How else might the industry turn around its sorry reputation? Here are some suggestions:
o Sell service, not commodity products. Insurers and their agents must be seen as trusted advisers, not policy-peddlers.
o Better promote all the good the industry does in rebuilding homes and businesses, improving workplace and highway safety, as well as tackling global warming.
o Make reputational risk management a critical part of every insurer CEO's job.
o Use PR reps as booking agents, not spin doctors. Give them the leeway to bring reporters into the insurance process, to show carriers in action doing good things. And make sure the top dogs are available for interviews, especially during a crisis.
o Turn employees into good-will ambassadors. You have an army of people earning their living from insurance, being told to keep their mouths shut. Give them the training–and more important, the permission–to defend and promote the business at family functions, community gatherings and wherever else someone bashes the business.
o Actively engage the press and public by meeting with editorial boards and holding open forums with the community–not just during crises, but on a regular basis.
o Work with local high schools to better inform teenagers about insurance, starting with auto coverage. Provide guest lecturers and textbook material about how the business works and why its role is critical.
o Diversify the work force, including the top levels. Few company senior managements reflect what America looks like these days in terms of race, nationality and gender. That does not engender trust.
o Make sure you are part of the solution, not just part of the problem, when coverage shortages or price challenges arise.
o Create an insurance superhero, or at least more positive figures in pop culture.
On this last point, carriers should fight fire with fire.

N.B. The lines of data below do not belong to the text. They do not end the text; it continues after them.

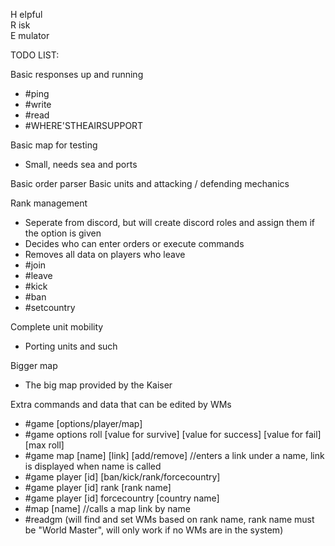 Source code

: H elpful<br/>
R isk<br/>
E mulator

TODO LIST:

Basic responses up and running
- #ping
- #write
- #read
- #WHERE'STHEAIRSUPPORT

Basic map for testing
- Small, needs sea and ports

Basic order parser
Basic units and attacking / defending mechanics

Rank management
- Seperate from discord, but will create discord roles and assign them if the option is given
- Decides who can enter orders or execute commands
- Removes all data on players who leave
- #join
- #leave
- #kick
- #ban
- #setcountry

Complete unit mobility
- Porting units and such

Bigger map
- The big map provided by the Kaiser

Extra commands and data that can be edited by WMs
- #game [options/player/map]
- #game options roll [value for survive] [value for success] [value for fail] [max roll]
- #game map [name] [link] [add/remove]  //enters a link under a name, link is displayed when name is called
- #game player [id] [ban/kick/rank/forcecountry]
- #game player [id] rank [rank name]
- #game player [id] forcecountry [country name]
- #map [name]  //calls a map link by name
- #readgm (will find and set WMs based on rank name, rank name must be "World Master", will only work if no WMs are in the system)

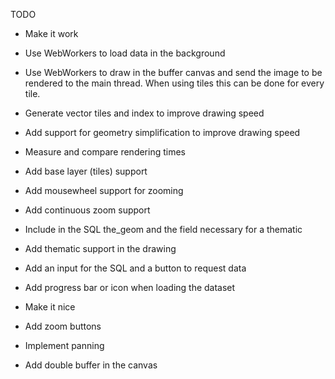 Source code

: TODO

- Make it work
- Use WebWorkers to load data in the background
- Use WebWorkers to draw in the buffer canvas and send the image to be rendered to the main thread. When using tiles this can be done for every tile.

- Generate vector tiles and index to improve drawing speed
- Add support for geometry simplification to improve drawing speed
- Measure and compare rendering times

- Add base layer (tiles) support
- Add mousewheel support for zooming
- Add continuous zoom support
- Include in the SQL the_geom and the field necessary for a thematic
- Add thematic support in the drawing
- Add an input for the SQL and a button to request data
- Add progress bar or icon when loading the dataset
- Make it nice



- Add zoom buttons
- Implement panning
- Add double buffer in the canvas
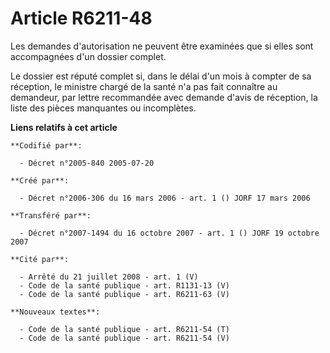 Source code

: # Article R6211-48

Les demandes d'autorisation ne peuvent être examinées que si elles sont accompagnées d'un dossier complet.

Le dossier est réputé complet si, dans le délai d'un mois à compter de sa réception, le ministre chargé de la santé n'a pas
fait connaître au demandeur, par lettre recommandée avec demande d'avis de réception, la liste des pièces manquantes ou
incomplètes.

**Liens relatifs à cet article**

	**Codifié par**:

	  - Décret n°2005-840 2005-07-20

	**Créé par**:

	  - Décret n°2006-306 du 16 mars 2006 - art. 1 () JORF 17 mars 2006

	**Transféré par**:

	  - Décret n°2007-1494 du 16 octobre 2007 - art. 1 () JORF 19 octobre 2007

	**Cité par**:

	  - Arrêté du 21 juillet 2008 - art. 1 (V)
	  - Code de la santé publique - art. R1131-13 (V)
	  - Code de la santé publique - art. R6211-63 (V)

	**Nouveaux textes**:

	  - Code de la santé publique - art. R6211-54 (T)
	  - Code de la santé publique - art. R6211-54 (V)
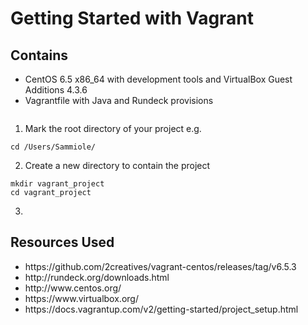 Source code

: Getting Started with Vagrant
=======
Contains 
------
<ul>
<li>CentOS 6.5 x86_64 with development tools and VirtualBox Guest Additions 4.3.6</li>
<li>Vagrantfile with Java and Rundeck provisions</li>
</ul>
<pre><code></pre></code>

1. Mark the root directory of your project 
e.g. 
<pre><code>cd /Users/Sammiole/</pre></code>

2. Create a new directory to contain the project
<pre><code>mkdir vagrant_project
cd vagrant_project</pre></code>

3. 




Resources Used
-------
<ul>
<li>https://github.com/2creatives/vagrant-centos/releases/tag/v6.5.3</li>
<li>http://rundeck.org/downloads.html</li>
<li>http://www.centos.org/</li>
<li>https://www.virtualbox.org/</li>
<li>https://docs.vagrantup.com/v2/getting-started/project_setup.html</li>
</ul>

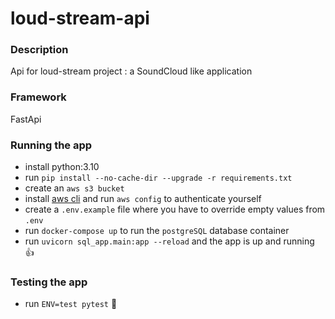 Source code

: # loud-stream-api
### Description
Api for loud-stream project : a SoundCloud like application

### Framework
FastApi

### Running the app
- install python:3.10
- run `pip install --no-cache-dir --upgrade -r requirements.txt`
- create an `aws s3 bucket`
- install [aws cli](https://docs.aws.amazon.com/cli/latest/userguide/getting-started-install.html) and run `aws config` to authenticate yourself
- create a `.env.example` file where you have to override empty values from `.env`
- run `docker-compose up` to run the `postgreSQL` database container
- run `uvicorn sql_app.main:app --reload` and the app is up and running 👍

### Testing the app
- run `ENV=test pytest` 🧪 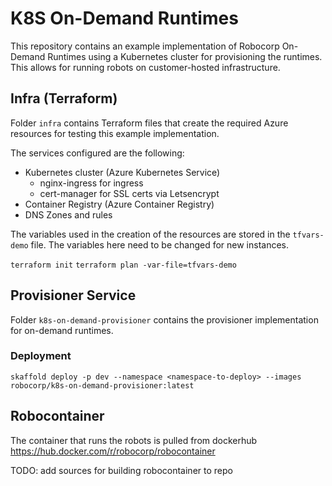 # K8S On-Demand Runtimes 

This repository contains an example implementation of Robocorp On-Demand Runtimes using
a Kubernetes cluster for provisioning the runtimes. This allows for running robots
on customer-hosted infrastructure.

## Infra (Terraform)


Folder `infra` contains Terraform files that create the required Azure resources for testing this
example implementation.

The services configured are the following:
- Kubernetes cluster (Azure Kubernetes Service)
  - nginx-ingress for ingress
  - cert-manager for SSL certs via Letsencrypt
- Container Registry (Azure Container Registry)
- DNS Zones and rules

The variables used in the creation of the resources are stored in the `tfvars-demo` file. The
variables here need to be changed for new instances.

`terraform init`
`terraform plan -var-file=tfvars-demo`

## Provisioner Service

Folder `k8s-on-demand-provisioner` contains the provisioner implementation for on-demand runtimes.


### Deployment

`skaffold deploy -p dev --namespace <namespace-to-deploy> --images robocorp/k8s-on-demand-provisioner:latest`

## Robocontainer

The container that runs the robots is pulled from dockerhub https://hub.docker.com/r/robocorp/robocontainer

TODO: add sources for building robocontainer to repo

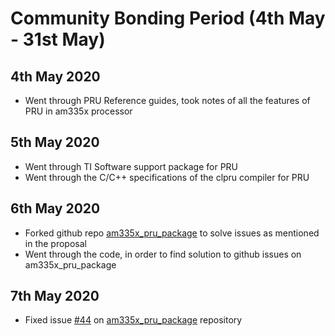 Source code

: # Community Bonding Period (4th May - 31st May)

## 4th May 2020
* Went through PRU Reference guides, took notes of all the features of PRU in am335x processor

## 5th May 2020
* Went through TI Software support package for PRU
* Went through the C/C++ specifications of the clpru compiler for PRU

## 6th May 2020
* Forked github repo [am335x_pru_package](.[https://github.com/beagleboard/am335x_pru_package) to solve issues as mentioned in the proposal
* Went through the code, in order to find solution to github issues on am335x_pru_package

## 7th May 2020
* Fixed issue [#44](.[https://github.com/beagleboard/am335x_pru_package/issues/44) on [am335x_pru_package](.[https://github.com/beagleboard/am335x_pru_package) repository

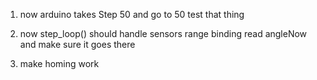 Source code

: 1. now arduino takes Step 50 and go to 50
    test that thing

2. now step_loop() should handle sensors range binding
    read angleNow and make sure it goes there

3. make homing work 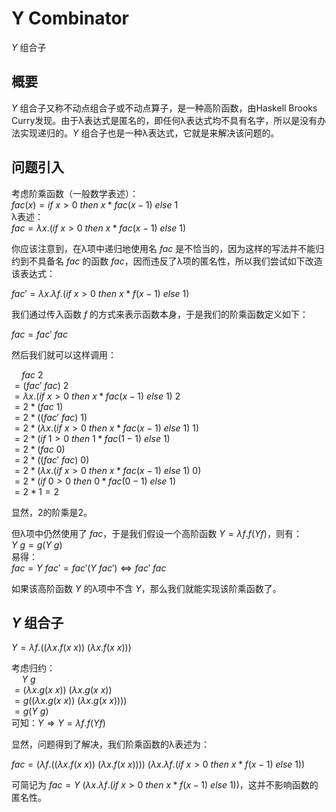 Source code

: # Y Combinator

$Y$ 组合子

## 概要

$Y$ 组合子又称不动点组合子或不动点算子，是一种高阶函数，由Haskell Brooks Curry发现。由于λ表达式是匿名的，即任何λ表达式均不具有名字，所以是没有办法实现递归的。$Y$ 组合子也是一种λ表达式，它就是来解决该问题的。

## 问题引入

考虑阶乘函数（一般数学表述）：  
$fac(x)=if\ x > 0\ then\ x*fac(x-1)\ else\ 1$  
λ表述：  
$fac=λx.(if\ x > 0\ then\ x*fac(x-1)\ else\ 1)$

你应该注意到，在λ项中递归地使用名 $fac$ 是不恰当的，因为这样的写法并不能归约到不具备名 $fac$ 的函数 $fac$，因而违反了λ项的匿名性，所以我们尝试如下改造该表达式：

$fac'=λx.λf.(if\ x > 0\ then\ x*f(x-1)\ else\ 1)$

我们通过传入函数 $f$ 的方式来表示函数本身，于是我们的阶乘函数定义如下：

$fac=fac'\ fac$

然后我们就可以这样调用：

$\quad fac\ 2$  
$=(fac'\ fac)\ 2$  
$=λx.(if\ x > 0\ then\ x*fac(x-1)\ else\ 1)\ 2$  
$=2*(fac\ 1)$  
$=2*((fac'\ fac)\ 1)$  
$=2*(λx.(if\ x > 0\ then\ x*fac(x-1)\ else\ 1)\ 1)$  
$=2*(if\ 1 > 0\ then\ 1*fac(1-1)\ else\ 1)$  
$=2*(fac\ 0)$  
$=2*((fac'\ fac)\ 0)$  
$=2*(λx.(if\ x > 0\ then\ x*fac(x-1)\ else\ 1)\ 0)$  
$=2*(if\ 0 > 0\ then\ 0*fac(0-1)\ else\ 1)$  
$=2*1=2$

显然，2的阶乘是2。

但λ项中仍然使用了 $fac$，于是我们假设一个高阶函数 $Y=λf.f(Y f)$，则有：  
$Y\ g=g(Y\ g)$  
易得：  
$fac=Y\ fac'=fac'(Y\ fac')⇔fac'\ fac$  

如果该高阶函数 $Y$ 的λ项中不含 $Y$，那么我们就能实现该阶乘函数了。  

## $Y$ 组合子

$Y=λf.((λx.f(x\ x))\ (λx.f(x\ x)))$

考虑归约：  
$\quad Y\ g$  
$=(λx.g(x\ x))\ (λx.g(x\ x))$  
$=g((λx.g(x\ x))\ (λx.g(x\ x))))$  
$=g(Y\ g)$  
可知：$Y⇒Y=λf.f(Y f)$

显然，问题得到了解决，我们阶乘函数的λ表述为：

$fac=(λf.((λx.f(x\ x))\ (λx.f(x\ x))))\ (λx.λf.(if\ x > 0\ then\ x*f(x-1)\ else\ 1))$

可简记为 $fac=Y\ (λx.λf.(if\ x > 0\ then\ x*f(x-1)\ else\ 1))$，这并不影响函数的匿名性。
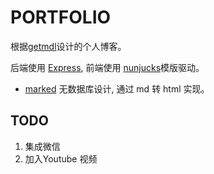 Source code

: # PORTFOLIO
根据[getmdl](https://getmdl.io/templates/index.html)设计的个人博客。

后端使用 [Express](https://expressjs.com/), 前端使用 [nunjucks](https://mozilla.github.io/nunjucks/)模版驱动。

- [marked](https://github.com/chjj/marked) 无数据库设计, 通过 md 转 html 实现。

## TODO
1. 集成微信
2. 加入Youtube 视频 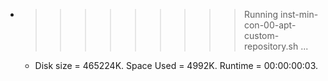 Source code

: * >>>>>>>>> Running inst-min-con-00-apt-custom-repository.sh ...
  * Disk size = 465224K. Space Used = 4992K. Runtime = 00:00:00:03.
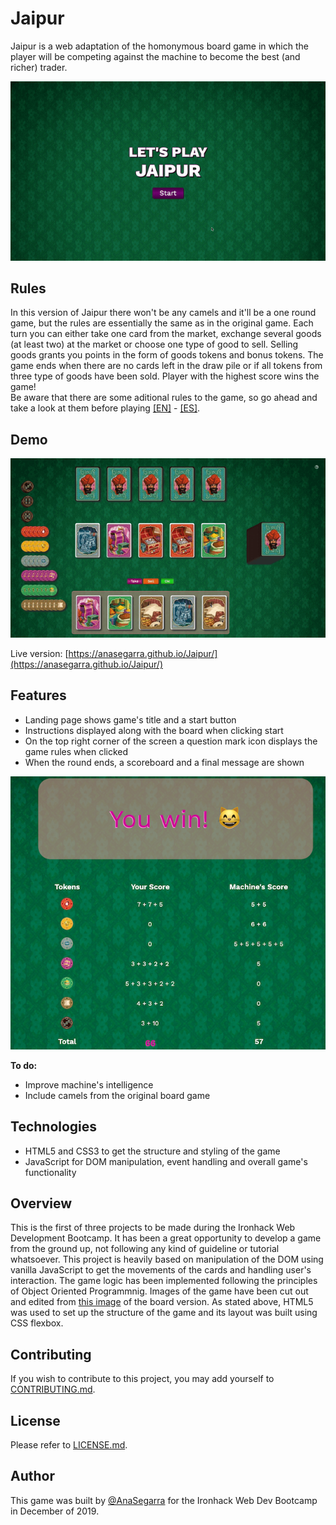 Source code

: # Jaipur

Jaipur is a web adaptation of the homonymous board game in which the player will be competing against the machine to become the best (and richer) trader. 

![game intro](images/main.gif)

## Rules
In this version of Jaipur there won't be any camels and it'll be a one round game, but the rules are essentially the same as in the original game. Each turn you can either take one card from the market, exchange several goods (at least two) at the market or choose one type of good to sell. Selling goods grants you points in the form of goods tokens and bonus tokens. The game ends when there are no cards left in the draw pile or if all tokens from three type of goods have been sold. Player with the highest score wins the game!  
Be aware that there are some aditional rules to the game, so go ahead and take a look at them before playing [[EN]](https://www.fgbradleys.com/rules/rules2/Jaipur-rules.pdf) - [[ES]](https://www.jugonesweb.com/wp-content/uploads/2016/05/Instrucciones-Jaipur.pdf).

## Demo
![gameplay](images/play-example.gif)

Live version: [https://anasegarra.github.io/Jaipur/](https://anasegarra.github.io/Jaipur/)

## Features
* Landing page shows game's title and a start button
* Instructions displayed along with the board when clicking start
* On the top right corner of the screen a question mark icon displays the game rules when clicked
* When the round ends, a scoreboard and a final message are shown

![Win message and scoreboard](images/win-screen.png)

**To do:**
* Improve machine's intelligence
* Include camels from the original board game

## Technologies
* HTML5 and CSS3 to get the structure and styling of the game
* JavaScript for DOM manipulation, event handling and overall game's functionality 

## Overview
This is the first of three projects to be made during the Ironhack Web Development Bootcamp. It has been a great opportunity to develop a game from the ground up, not following any kind of guideline or tutorial whatsoever. 
This project is heavily based on manipulation of the DOM using vanilla JavaScript to get the movements of the cards and handling user's interaction. The game logic has been implemented following the principles of Object Oriented Programmnig. Images of the game have been cut out and edited from [this image](https://cdn.shopify.com/s/files/1/1402/8033/products/jaipur-cards-and-tokens_597x700.jpg?v=1519748183) of the board version. As stated above, HTML5 was used to set up the structure of the game and its layout was built using CSS flexbox.

## Contributing
If you wish to contribute to this project, you may add yourself to [CONTRIBUTING.md](https://github.com/AnaSegarra/Jaipur/blob/master/CONTRIBUTING.md).

## License
Please refer to [LICENSE.md](https://github.com/AnaSegarra/Jaipur/blob/master/LICENSE.md).

## Author
This game was built by [@AnaSegarra](https://github.com/AnaSegarra) for the Ironhack Web Dev Bootcamp in December of 2019.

Maybe it's time for a remake of the vision-impaired “Longstreet,” who uses cool, high-tech gadgets to expose the thousands who file false claims.
On a more serious note, why not sponsor a new drama, “Masters Of Disaster,” about dynamic adjusters who brave the horrors of hurricanes, floods, earthquakes and other catastrophes to make insureds whole again?
Or how about backing a weekly reality program–”Insurance SIU”–portraying real-life investigators at work, to show that insurers can actually be the good guys, and might even be fun to watch!
To sum up the challenge ahead for this industry, I'll leave you with an anecdote from the fall of 2007, shortly before the first time I delivered a version of this presentation.
I had been invited to make a speech on the industry's image and its impact on the bottom line before a gathering of insurance company financial types. The group sent a stretch limo to pick me up at the airport and take me to the exclusive Boca Raton Resort & Club, where the meeting was being held.
The driver, after asking why I was in town and hearing about my talk, lamented how “insurance is ruining my life” by sending the price of coverage skyrocketing, or pulling out of the state. He complained bitterly that no insurer had ever taken the time to explain to him–individually or through advertising–why policies cost so much, or why it took carriers so long to pay his claims after a storm.
“You guys don't look like you're doing too badly,” he frowned, as he helped me out of the limo in front of the luxurious hotel. “Tell your insurance pals we need affordable coverage down here.”
This is the perception carriers are up against, and perception is reality when it comes to dealing with the fallout politically. People vaguely understand insurance isn't cost-free but are convinced carriers are flush with cash that is rightfully theirs. Claims are never paid quickly enough, and prices are always too high.
Countering such a negative public mindset is a serious problem. The question is, can insurers rise to that challenge?
I believe they can! What do you think?